Title: Wilde and Sexuality
Description:
Abstract
As perhaps the most famous gay icon of the last 200 years, Wilde can be disappointing as a theorist or advocate for homosexuality.
This chapter considers this paradox in three ways.
First, it thinks about the particularities of Wilde’s sexual biography to ask whether he’s better considered as bisexual—or whether, given the obvious differences in how hetero- and homosexuality were treated in nineteenth-century society and law, such a term is anachronistic.
The second section sees Wilde as the product of Victorian Oxford and its classicist emphasis, focusing on how its curricular emphasis promoted a particular understanding of same-sex desire, rooted in ancient Greek pederasty, that feels regressive in comparison to two competing models: the European sexological emphasis on linking homosexuality and gender nonconformity; and a more democratic model associated especially with the poetry of Walt Whitman that figured same-sex desire along less hierarchical or class-based lines.

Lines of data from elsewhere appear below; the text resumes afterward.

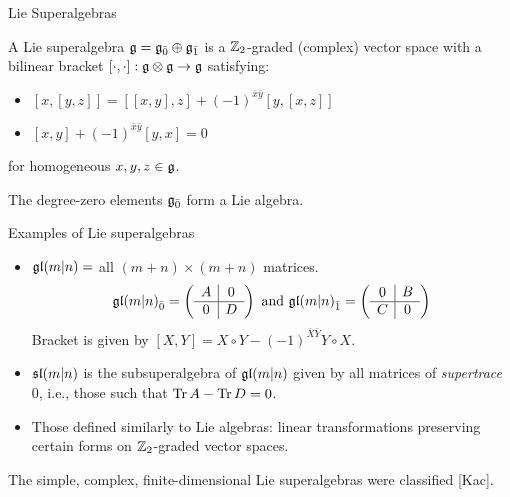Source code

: \documentclass{beamer}
\begin{document}
\begin{frame}{Lie Superalgebras}
  \pause
  \begin{definition}
    A Lie superalgebra $\g = \even{\g} \oplus \odd{\g}$ is a $\ZZ_2$-graded (complex) vector space with a bilinear bracket $[\cdot,\cdot]: \g \otimes \g \to \g$ satisfying: \pause
    \begin{itemize}
    \item $[x,[y,z]] = [[x,y],z] + (-1)^{\bar x \bar y} [y,[x,z]]$\pause
    \item $[x,y] + (-1)^{\bar x \bar y} [y,x] = 0$
    \end{itemize}
    for homogeneous $x,y,z \in \g$.
  \end{definition}\pause
  \begin{example}
    The degree-zero elements $\even{\g}$ form a Lie algebra.
  \end{example}

\end{frame}

\begin{frame}{Examples of Lie superalgebras}
  \begin{itemize}
    \pause
  \item $\gl(m|n) = $ all $(m+n) \times (m+n)$ matrices.
    \[
\even{\gl(m|n)} = \left(
  \begin{array}{c|c}
    A & 0 \\
    \hline
    0 & D
  \end{array}
\right)
\text{ and } \odd{\gl(m|n)} = \left(
  \begin{array}{c|c}
    0 & B \\
    \hline
    C & 0
  \end{array}
\right)
\]
\pause
  Bracket is given by $[X,Y] = X \circ Y - (-1)^{\bar X \bar Y} Y \circ X$.
  \pause\item $\sl(m|n)$ is the subsuperalgebra of $\gl(m|n)$ given by all matrices of \emph{supertrace} 0, i.e., those such that $\Tr A - \Tr D = 0$.
  \pause\item Those defined similarly to Lie algebras: linear transformations preserving certain forms on $\ZZ_2$-graded vector spaces.
  \end{itemize}
\pause
  The simple, complex, finite-dimensional Lie superalgebras were classified [Kac].
\end{frame}
\end{document}
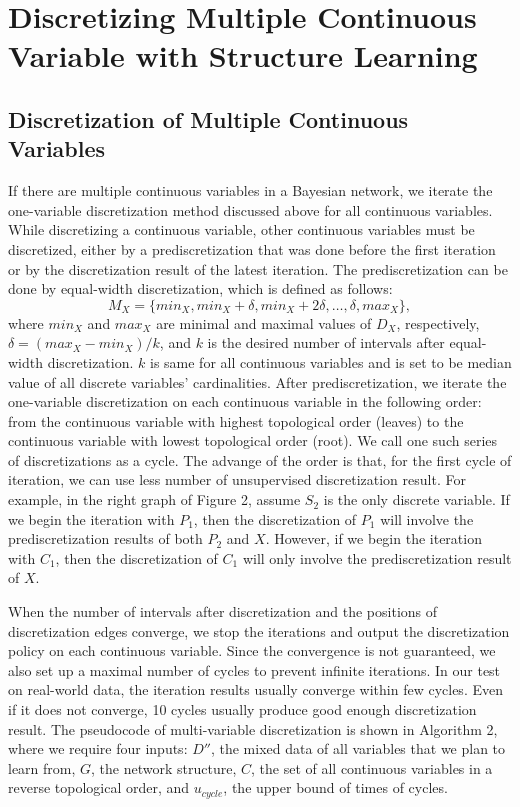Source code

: \section{Discretizing Multiple Continuous Variable with Structure Learning}
\label{DMC_SL}
\subsection{Discretization of Multiple Continuous Variables}
\label{DMC}
If there are multiple continuous variables in a Bayesian network, we iterate the one-variable discretization method discussed above for all continuous variables. While discretizing a continuous variable, other continuous variables must be discretized, either by a prediscretization that was done before the first iteration or by the discretization result of the latest iteration. The prediscretization can be done by equal-width discretization, which is defined as follows:
\begin{equation}
M_X =  \{ min_X, min_X + \delta, min_X + 2\delta, \ldots, \delta, max_X \},
\end{equation}
where $min_X$ and $max_X$ are minimal and maximal values of $D_X$, respectively, $\delta =  (max_X - min_X)/k$, and $k$ is the desired number of intervals after equal-width discretization. $k$ is same for all continuous variables and is set to be median value of all discrete variables' cardinalities. After prediscretization, we iterate the one-variable discretization on each continuous variable in the following order: from the continuous variable with highest topological order (leaves) to the continuous variable with lowest topological order (root). We call one such series of discretizations as a cycle. The advange of the order is that, for the first cycle of iteration, we can use less number of unsupervised discretization result. For example, in the right graph of Figure 2, assume $S_2$ is the only discrete variable. If we begin the iteration with $P_1$, then the discretization of $P_1$ will involve the prediscretization results of both $P_2$ and $X$. However, if we begin the iteration with $C_1$, then the discretization of $C_1$ will only involve the prediscretization result of $X$.

When the number of intervals after discretization and the positions of discretization edges converge, we stop the iterations and output the discretization policy on each continuous variable. Since the convergence is not guaranteed, we also set up a maximal number of cycles to prevent infinite iterations. In our test on real-world data, the iteration results usually converge within few cycles. Even if it does not converge, 10 cycles usually produce good enough discretization result. The pseudocode of multi-variable discretization is shown in Algorithm 2, where we require four inputs: $D''$, the mixed data of all variables that we plan to learn from, $G$, the network structure, $C$, the set of all continuous variables in a reverse topological order, and $u_{cycle}$, the upper bound of times of cycles.

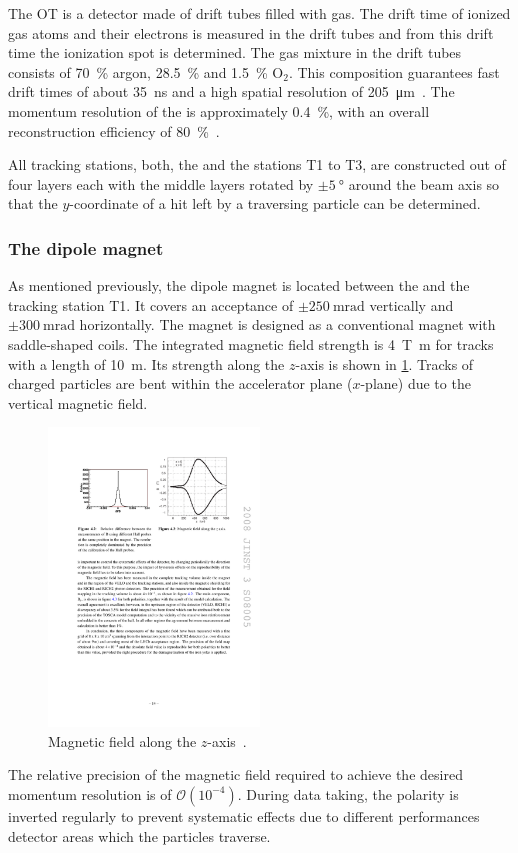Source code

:The OT is a detector made of drift tubes filled with gas.
The drift time of ionized gas atoms and their electrons is measured in the drift tubes and from this drift time the ionization spot is determined.
The gas mixture in the drift tubes consists of \SI{70}{\percent} argon, \SI{28.5}{\percent} \cotwo and \SI{1.5}{\percent} $\mathrm O_2$.
This composition guarantees fast drift times of about \SI{35}{\nano\second} and a high spatial resolution of \SI{205}{\micro\metre}~\cite{Aaij:2014jba}.
The momentum resolution of the \ot is approximately \SI{0.4}{\percent}, with an overall reconstruction efficiency of \SI{80}{\percent}~\cite{Alves:2008zz}.

All tracking stations, \ie both, the \ttracker and the stations T1 to T3, are constructed out of four layers each with the middle layers rotated by $\pm\SI{5}{\degree}$ around the beam axis so that the $y$-coordinate of a hit left by a traversing particle can be determined.

\subsubsection*{The dipole magnet}
\label{sec:magnet}

As mentioned previously, the dipole magnet is located between the \ttracker and the tracking station T1.
It covers an acceptance of $\pm\SI{250}{\milli\radian}$ vertically and $\pm\SI{300}{\milli\radian}$ horizontally.
The magnet is designed as a conventional magnet with saddle-shaped coils.
The integrated magnetic field strength is \SI{4}{\tesla\metre} for tracks with a length of \SI{10}{\metre}.
Its strength along the $z$-axis is shown in \cref{fig:MagField}.
Tracks of charged particles are bent within the accelerator plane ($x$-plane) due to the vertical magnetic field.
\begin{figure}[tbp]
    \centering
    \includegraphics[width=0.5\textwidth]{05lhcb/figs/magnetField.pdf}
    \caption{Magnetic field along the $z$-axis~\cite{Alves:2008zz}.}
    \label{fig:MagField}
\end{figure}
The relative precision of the magnetic field required to achieve the desired momentum resolution is of $\mathcal{O}\!\left(10^{-4}\right)$.
During data taking, the polarity is inverted regularly to prevent systematic effects due to \eg different performances detector areas which the particles traverse.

The third section turns to Wilde’s published work and sees its sometimes guarded or coded advocacy of homosexuality as inextricably linked to its trenchant critiques of heterosexual relations and marriage.
The strongest arguments for same-sex desire in Dorian Gray or the comedies derive from their assessment that men and women have increasingly little in common and no stable basis for mutual commitment beyond the minimal requirement of species reproduction.
This was a widely held view in the late nineteenth century.